Une réforme du fonds souverain est depuis longtemps demandée par la mission onusienne en Libye. C’est ce qui a obligé le cabinet de la LIA à réaliser un audit de ses comptes en juin dernier. Le bilan de l’audit était resté secret. Le directeur de la LIA, Mahmoud Hassan, avait cependant été arrêté en 2019 suite à des soupçons de détournement de fonds dans l’affaire Palladyne, un fonds d’investissement hollandais auquel la LIA avait confié plus de 660 millions de dollars en 2018.
Couper les ponts avec Sarraj
Des doutes subsistent sur le rôle opaque du Conseil de sécurité des Nations unies dans cette affaire. L’ONU n’a jamais hésité à exprimer son soutien de Fayez el-Sarraj lorsqu’il était Premier ministre. C’était à cette époque qu’Ali Mahmoud Hassan avait conclu plusieurs accords afin de dégeler certains fonds libyens à l’étranger.

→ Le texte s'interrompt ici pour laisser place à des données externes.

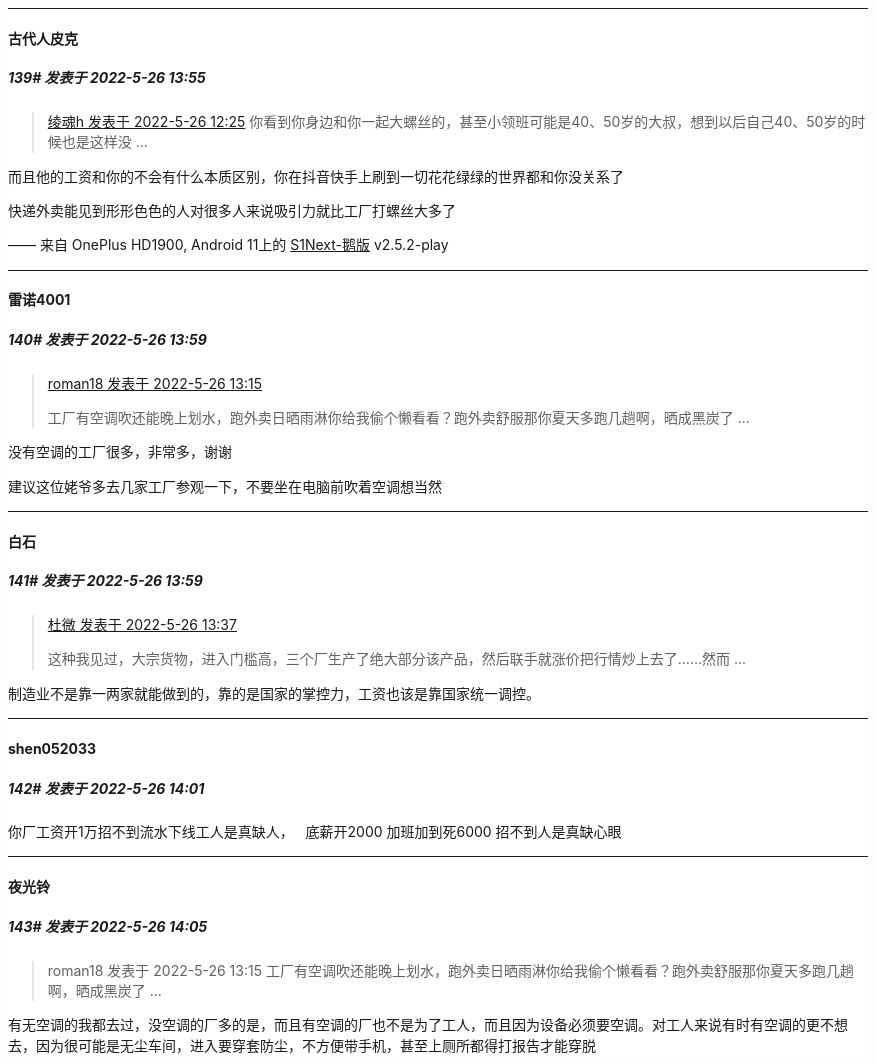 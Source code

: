 

*****

####  古代人皮克  
##### 139#       发表于 2022-5-26 13:55

<blockquote><a href="httphttps://bbs.saraba1st.com/2b/forum.php?mod=redirect&amp;goto=findpost&amp;pid=55997419&amp;ptid=2071476" target="_blank">绫魂h 发表于 2022-5-26 12:25</a>
你看到你身边和你一起大螺丝的，甚至小领班可能是40、50岁的大叔，想到以后自己40、50岁的时候也是这样没 ...</blockquote>
而且他的工资和你的不会有什么本质区别，你在抖音快手上刷到一切花花绿绿的世界都和你没关系了

快递外卖能见到形形色色的人对很多人来说吸引力就比工厂打螺丝大多了

—— 来自 OnePlus HD1900, Android 11上的 [S1Next-鹅版](https://github.com/ykrank/S1-Next/releases) v2.5.2-play

*****

####  雷诺4001  
##### 140#       发表于 2022-5-26 13:59

<blockquote><a href="httphttps://bbs.saraba1st.com/2b/forum.php?mod=redirect&amp;goto=findpost&amp;pid=55998105&amp;ptid=2071476" target="_blank">roman18 发表于 2022-5-26 13:15</a>

工厂有空调吹还能晚上划水，跑外卖日晒雨淋你给我偷个懒看看？跑外卖舒服那你夏天多跑几趟啊，晒成黑炭了 ...</blockquote>
没有空调的工厂很多，非常多，谢谢

建议这位姥爷多去几家工厂参观一下，不要坐在电脑前吹着空调想当然

*****

####  白石  
##### 141#       发表于 2022-5-26 13:59

<blockquote><a href="httphttps://bbs.saraba1st.com/2b/forum.php?mod=redirect&amp;goto=findpost&amp;pid=55998399&amp;ptid=2071476" target="_blank">杜微 发表于 2022-5-26 13:37</a>

这种我见过，大宗货物，进入门槛高，三个厂生产了绝大部分该产品，然后联手就涨价把行情炒上去了……然而 ...</blockquote>
制造业不是靠一两家就能做到的，靠的是国家的掌控力，工资也该是靠国家统一调控。 

*****

####  shen052033  
##### 142#       发表于 2022-5-26 14:01

你厂工资开1万招不到流水下线工人是真缺人，   底薪开2000 加班加到死6000 招不到人是真缺心眼



*****

####  夜光铃  
##### 143#       发表于 2022-5-26 14:05

<blockquote>roman18 发表于 2022-5-26 13:15
工厂有空调吹还能晚上划水，跑外卖日晒雨淋你给我偷个懒看看？跑外卖舒服那你夏天多跑几趟啊，晒成黑炭了 ...</blockquote>
有无空调的我都去过，没空调的厂多的是，而且有空调的厂也不是为了工人，而且因为设备必须要空调。对工人来说有时有空调的更不想去，因为很可能是无尘车间，进入要穿套防尘，不方便带手机，甚至上厕所都得打报告才能穿脱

Des fonds de la LIA ont été gelés en France et en Belgique, à hauteur de 1,3 milliard de dollars. En 2019, la LIA a signé le maintien du gel de ces fonds, sous l’égide du Comité des sanctions onusien. Sous le couvert de la « protection des fonds de la Libye des pays qui chercheraient à mettre la main dessus », la procédure de récupération de ces avoirs n’a finalement pas abouti.
En sanctionnant cet accord et en blanchissant Hassan d’une éventuelle condamnation quelques mois plus tard, l’ex-Premier ministre el-Sarraj, avec l’accord de l’ONU, a consacré la mauvaise gouvernance, voire la corruption d’une des institutions financières gouvernementales les plus importantes.
L’actuel chef du gouvernement, Abdel Hamid Dbeibah, espère donc faire débloquer les fonds de la LIA par un dirigeant plus fiable, qui ne ferait pas partie du camp d’el-Sarraj. De quoi donc irriter ce dernier. Mais aussi, de quoi asseoir le pouvoir de Dbeibah, qui aurait accès à un joli bonus aux recettes d’Etat, qu’il utiliserait certainement pour contenter les parties plus fébriles de l’accord d’unité nationale confirmé le 13 mars.